With the end of the Exposition, the situation deteriorated even further, with a sharp increase in unemployment and famine, at a time when the only public benefit was aid for the destitute. Faced with this situation, the construction section of the CNT created the Committee for Economic Defense, with which they intended to reach an agreement with the Chamber of Property and the City Council to reduce the price of rents. Among its other demands were the non-execution of the evictions announced by the Housing Board and actions to address unemployment and the rise in food prices. Despite the demonstrations, the Committee did not achieve any institutional response, since the Chamber was strongly opposed to its demands, having the support of the Government.

=== Rent strike ===
The Committee for Economic Defense then decided to call all tenants who wanted to go on a rent strike to their headquarters at 26 Mercaders Street. Among the demands they agreed on was a 40% reduction in rent, that those who had no income should not have to pay rent while they were in that situation and that all unemployed people should be relocated to where there was work. The strike was called on 5 July, and by August it was already being supported by 100,000 families, especially from the Casas Baratas neighbourhoods. The start of the strike was followed by a huge wave of evictions, forcing the workers to create a resistance fund to meet the payments of people without income. Strategies were also developed to make evictions more difficult, such as bringing furniture back into the house with the help of neighbours as soon as it began to be taken down to the street by the evictors. The neighbourhood organisation of Ferrer i Guardia was particularly strong, led by women such as Victoria Ruiz Rodríguez and Dolores Maldonado Ruiz, who managed to stop evictions, find alternative housing and create neighbourhood support networks despite the harsh response of the Chamber of Property and the Housing Board.

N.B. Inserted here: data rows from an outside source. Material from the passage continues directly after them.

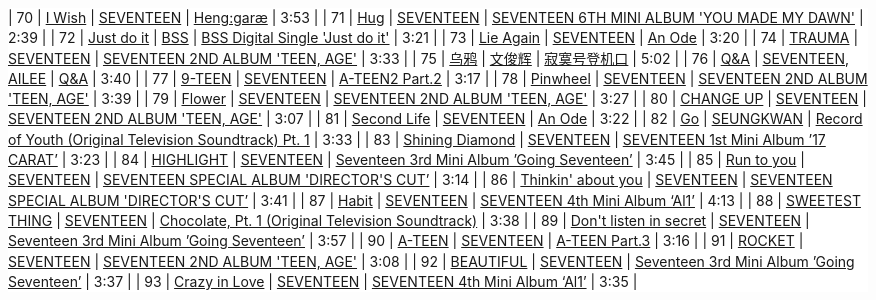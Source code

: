 | 70 | [I Wish](https://open.spotify.com/track/3YtIeHuvBXkJAyv3twOYCC) | [SEVENTEEN](https://open.spotify.com/artist/7nqOGRxlXj7N2JYbgNEjYH) | [Heng:garæ](https://open.spotify.com/album/3q6lN3kfsDgGaQUC7kVASH) | 3:53 |
| 71 | [Hug](https://open.spotify.com/track/5ZQFP6rsYhNaFuQNaoTzgV) | [SEVENTEEN](https://open.spotify.com/artist/7nqOGRxlXj7N2JYbgNEjYH) | [SEVENTEEN 6TH MINI ALBUM 'YOU MADE MY DAWN'](https://open.spotify.com/album/1Or4crj0DlitdTRp36TjnT) | 2:39 |
| 72 | [Just do it](https://open.spotify.com/track/57ITlzpnOMkSE6oHGbvTqi) | [BSS](https://open.spotify.com/artist/1uAT5bTSp6dWbNmixIUP5t) | [BSS Digital Single 'Just do it'](https://open.spotify.com/album/7cL58mAH0Cs8giOqRNEjQP) | 3:21 |
| 73 | [Lie Again](https://open.spotify.com/track/5uUK45snr9SPeUuI2aubcF) | [SEVENTEEN](https://open.spotify.com/artist/7nqOGRxlXj7N2JYbgNEjYH) | [An Ode](https://open.spotify.com/album/5HlxNTQpJb7buoWIRS4M7T) | 3:20 |
| 74 | [TRAUMA](https://open.spotify.com/track/6MEsfQJ5ZpO1WozVfsVDzZ) | [SEVENTEEN](https://open.spotify.com/artist/7nqOGRxlXj7N2JYbgNEjYH) | [SEVENTEEN 2ND ALBUM 'TEEN, AGE'](https://open.spotify.com/album/5aHdNainJWMc3n2AqfiOg5) | 3:33 |
| 75 | [乌鸦](https://open.spotify.com/track/6b8uuOryGyZt9K3ELL3TjB) | [文俊辉](https://open.spotify.com/artist/38Gn0ZVC8TQwuaMxBK1yRV) | [寂寞号登机口](https://open.spotify.com/album/4h6gy2C01BXJWsD3KuZFod) | 5:02 |
| 76 | [Q&A](https://open.spotify.com/track/1pHCzbRvRFg59Kvc7WHckN) | [SEVENTEEN](https://open.spotify.com/artist/7nqOGRxlXj7N2JYbgNEjYH), [AILEE](https://open.spotify.com/artist/3uGFTJ7JMllvhgGpumieHF) | [Q&A](https://open.spotify.com/album/4qpCDSbJiez1wPcplEv2ET) | 3:40 |
| 77 | [9\-TEEN](https://open.spotify.com/track/5G5MW3CIQ26AV08Yl7UV6m) | [SEVENTEEN](https://open.spotify.com/artist/7nqOGRxlXj7N2JYbgNEjYH) | [A\-TEEN2 Part.2](https://open.spotify.com/album/3U2CtLGvuiukljwO8rPoVk) | 3:17 |
| 78 | [Pinwheel](https://open.spotify.com/track/2NvrIHgujKttUQyx2uUMY9) | [SEVENTEEN](https://open.spotify.com/artist/7nqOGRxlXj7N2JYbgNEjYH) | [SEVENTEEN 2ND ALBUM 'TEEN, AGE'](https://open.spotify.com/album/5aHdNainJWMc3n2AqfiOg5) | 3:39 |
| 79 | [Flower](https://open.spotify.com/track/3wIDLZ8nEHeyxSrVJsD6tv) | [SEVENTEEN](https://open.spotify.com/artist/7nqOGRxlXj7N2JYbgNEjYH) | [SEVENTEEN 2ND ALBUM 'TEEN, AGE'](https://open.spotify.com/album/5aHdNainJWMc3n2AqfiOg5) | 3:27 |
| 80 | [CHANGE UP](https://open.spotify.com/track/6j6wUN8whCYTwxCg9R240U) | [SEVENTEEN](https://open.spotify.com/artist/7nqOGRxlXj7N2JYbgNEjYH) | [SEVENTEEN 2ND ALBUM 'TEEN, AGE'](https://open.spotify.com/album/5aHdNainJWMc3n2AqfiOg5) | 3:07 |
| 81 | [Second Life](https://open.spotify.com/track/6RJxJpOaCZ4DamSgJaMoJ8) | [SEVENTEEN](https://open.spotify.com/artist/7nqOGRxlXj7N2JYbgNEjYH) | [An Ode](https://open.spotify.com/album/5HlxNTQpJb7buoWIRS4M7T) | 3:22 |
| 82 | [Go](https://open.spotify.com/track/51W0tWQB56AvnLhIauJuSc) | [SEUNGKWAN](https://open.spotify.com/artist/0Vb2DjojEYsasFpc3aTZb6) | [Record of Youth \(Original Television Soundtrack\) Pt\. 1](https://open.spotify.com/album/6PCVAO4BRutldPc7WjbkLU) | 3:33 |
| 83 | [Shining Diamond](https://open.spotify.com/track/4BHThgh4ODCszIJ6e4YGGw) | [SEVENTEEN](https://open.spotify.com/artist/7nqOGRxlXj7N2JYbgNEjYH) | [SEVENTEEN 1st Mini Album ’17 CARAT’](https://open.spotify.com/album/0H2K2JrzdvJcxBEPyxC2sl) | 3:23 |
| 84 | [HIGHLIGHT](https://open.spotify.com/track/6FdIEgj8ErhkOHbtB6aqFF) | [SEVENTEEN](https://open.spotify.com/artist/7nqOGRxlXj7N2JYbgNEjYH) | [Seventeen 3rd Mini Album ’Going Seventeen’](https://open.spotify.com/album/3wXGFboFgcK9ezbPuSrKk9) | 3:45 |
| 85 | [Run to you](https://open.spotify.com/track/7MhirYiYlbhN8L1y6VwbBu) | [SEVENTEEN](https://open.spotify.com/artist/7nqOGRxlXj7N2JYbgNEjYH) | [SEVENTEEN SPECIAL ALBUM 'DIRECTOR'S CUT’](https://open.spotify.com/album/5QpD7kgp5dpkNFuG6ez2yI) | 3:14 |
| 86 | [Thinkin' about you](https://open.spotify.com/track/2oGLTWJpqJxr1oM8yM5pwO) | [SEVENTEEN](https://open.spotify.com/artist/7nqOGRxlXj7N2JYbgNEjYH) | [SEVENTEEN SPECIAL ALBUM 'DIRECTOR'S CUT’](https://open.spotify.com/album/5QpD7kgp5dpkNFuG6ez2yI) | 3:41 |
| 87 | [Habit](https://open.spotify.com/track/0ePDb0b1tMQlqP9u58pmcg) | [SEVENTEEN](https://open.spotify.com/artist/7nqOGRxlXj7N2JYbgNEjYH) | [SEVENTEEN 4th Mini Album ‘Al1’](https://open.spotify.com/album/2BNimvLLlD89e4Sb7ZVX6I) | 4:13 |
| 88 | [SWEETEST THING](https://open.spotify.com/track/5KQxlns9VOvH50PbSMWiUU) | [SEVENTEEN](https://open.spotify.com/artist/7nqOGRxlXj7N2JYbgNEjYH) | [Chocolate, Pt\. 1 \(Original Television Soundtrack\)](https://open.spotify.com/album/0ChZoRdAFz2ndevcYBkzlO) | 3:38 |
| 89 | [Don't listen in secret](https://open.spotify.com/track/01bnqaE6nQogjdMMrrL1dj) | [SEVENTEEN](https://open.spotify.com/artist/7nqOGRxlXj7N2JYbgNEjYH) | [Seventeen 3rd Mini Album ’Going Seventeen’](https://open.spotify.com/album/3wXGFboFgcK9ezbPuSrKk9) | 3:57 |
| 90 | [A\-TEEN](https://open.spotify.com/track/5P0Uo1LqAgvFuxabQMe81X) | [SEVENTEEN](https://open.spotify.com/artist/7nqOGRxlXj7N2JYbgNEjYH) | [A\-TEEN Part.3](https://open.spotify.com/album/62kX5esOPtWPjfCbT7tQwb) | 3:16 |
| 91 | [ROCKET](https://open.spotify.com/track/3o83eepKSAqhA2pkdxXCkL) | [SEVENTEEN](https://open.spotify.com/artist/7nqOGRxlXj7N2JYbgNEjYH) | [SEVENTEEN 2ND ALBUM 'TEEN, AGE'](https://open.spotify.com/album/5aHdNainJWMc3n2AqfiOg5) | 3:08 |
| 92 | [BEAUTIFUL](https://open.spotify.com/track/0fK4XOE0TjcXOcMezZtncZ) | [SEVENTEEN](https://open.spotify.com/artist/7nqOGRxlXj7N2JYbgNEjYH) | [Seventeen 3rd Mini Album ’Going Seventeen’](https://open.spotify.com/album/3wXGFboFgcK9ezbPuSrKk9) | 3:37 |
| 93 | [Crazy in Love](https://open.spotify.com/track/1EbXVXelBudLyGasyGj7Ot) | [SEVENTEEN](https://open.spotify.com/artist/7nqOGRxlXj7N2JYbgNEjYH) | [SEVENTEEN 4th Mini Album ‘Al1’](https://open.spotify.com/album/2BNimvLLlD89e4Sb7ZVX6I) | 3:35 |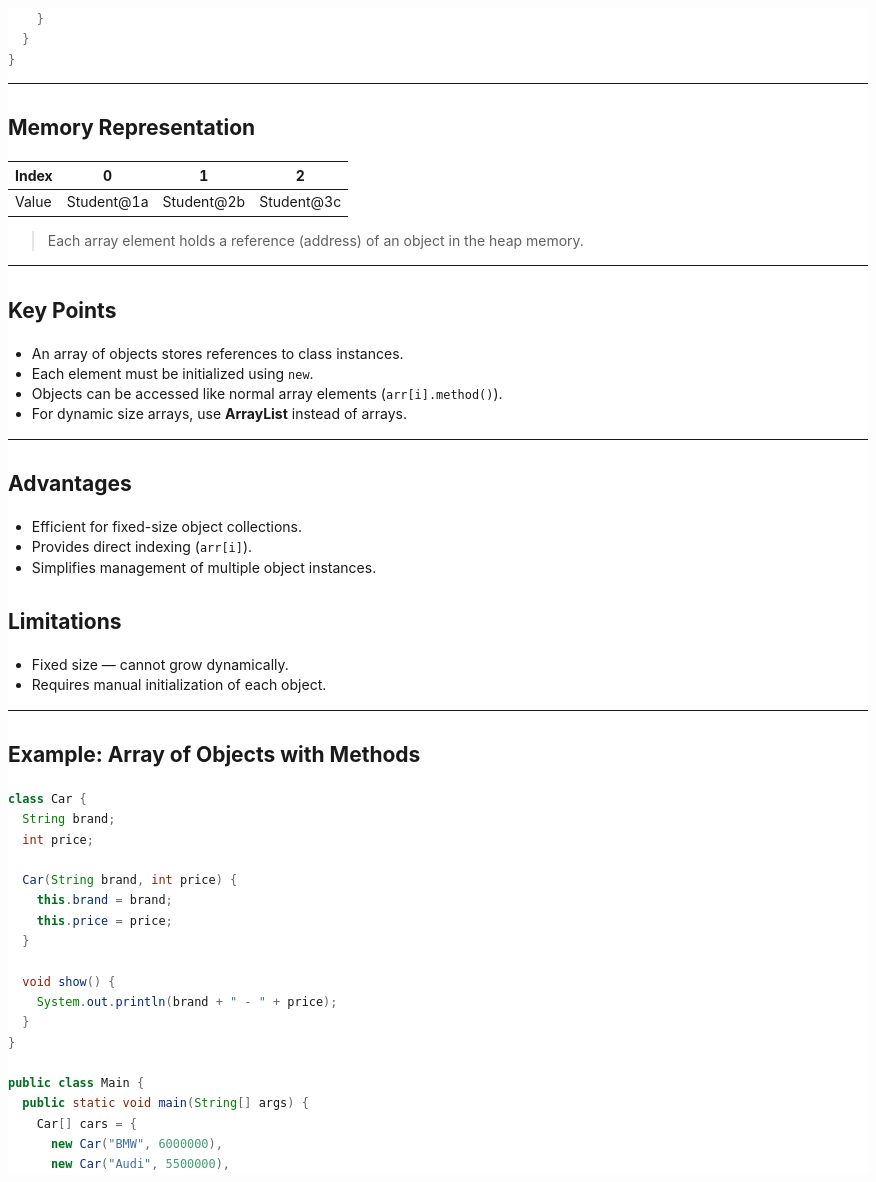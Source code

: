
 ```java
    }
  }
}

```

---

## **Memory Representation**

| Index | 0 | 1 | 2 |
| --- | --- | --- | --- |
| Value | Student@1a | Student@2b | Student@3c |

> Each array element holds a reference (address) of an object in the heap memory.
> 

---

## **Key Points**

- An array of objects stores references to class instances.
- Each element must be initialized using `new`.
- Objects can be accessed like normal array elements (`arr[i].method()`).
- For dynamic size arrays, use **ArrayList** instead of arrays.

---

## **Advantages**

- Efficient for fixed-size object collections.
- Provides direct indexing (`arr[i]`).
- Simplifies management of multiple object instances.

## **Limitations**

- Fixed size — cannot grow dynamically.
- Requires manual initialization of each object.

---

## **Example: Array of Objects with Methods**

```java
class Car {
  String brand;
  int price;

  Car(String brand, int price) {
    this.brand = brand;
    this.price = price;
  }

  void show() {
    System.out.println(brand + " - " + price);
  }
}

public class Main {
  public static void main(String[] args) {
    Car[] cars = {
      new Car("BMW", 6000000),
      new Car("Audi", 5500000),
```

=== Repression and aftermath ===
In August 1931, coinciding with the expansion of the strike, the government's response was toughened and the republican Guardia de Asalto was sent to Barcelona. The repression of the demonstrations became more severe and the police charges against protesters increased, despite the strategy of the strikers' sectors of putting pregnant women in the front row of the demonstrations. Evictions began to be carried out in a more violent manner, with furniture being thrown out of windows, and the entire Committee for Economic Defense was imprisoned. The demonstrations resulted in 18 deaths and dozens of injuries and arrests. The committee was imprisoned at the end of 1931 but an agreement on the reduction of rents was reached in January 1932 with small property owners, after which the strike was mostly over. However, the strike continued on a smaller scale in different areas throughout 1932 and new negotiations with owners took place, continuing intermittently during the years of the Second Spanish Republic, and rent-related demands were active in the city until 1942. The Casas Baratas of the Ferrer i Guardia neighbourhood continued being an active centre of mobilisation during the years following the strike and during the social revolution of 1936.

== Legacy ==
In 2019, Manel Aisa Pàmpols published a monograph on the strike, entitled La huelga de alquileres y el comité de defensa económica (The Rent Strike and the Committee for Economic Defense). In 2023 it was adapted into a comic book format as Rebel·lió: La vaga de lloguers del 1931 (Rebellion: The rent strike of 1931), in an edition by the City Council of Barcelona. In March 2023, the City Council inaugurated a memorial lectern in the former Casas Baratas in the Marina del Prat Vermell (which contains the former Ferrer i Guardia neighbourhood) and in the Francesc Candel Library in memory of the strike.

Other rent strikes have occurred in countries such as Chile, Mexico, Argentina, the United States and Canada, although they did not reach the scale of the one in Barcelona. In Spain, in 2020, there was another rent strike called by tenants' unions in the context of the COVID-19 pandemic. In 2024, in the context of protests over the housing crisis, tenants' unions have called for a new rent strike.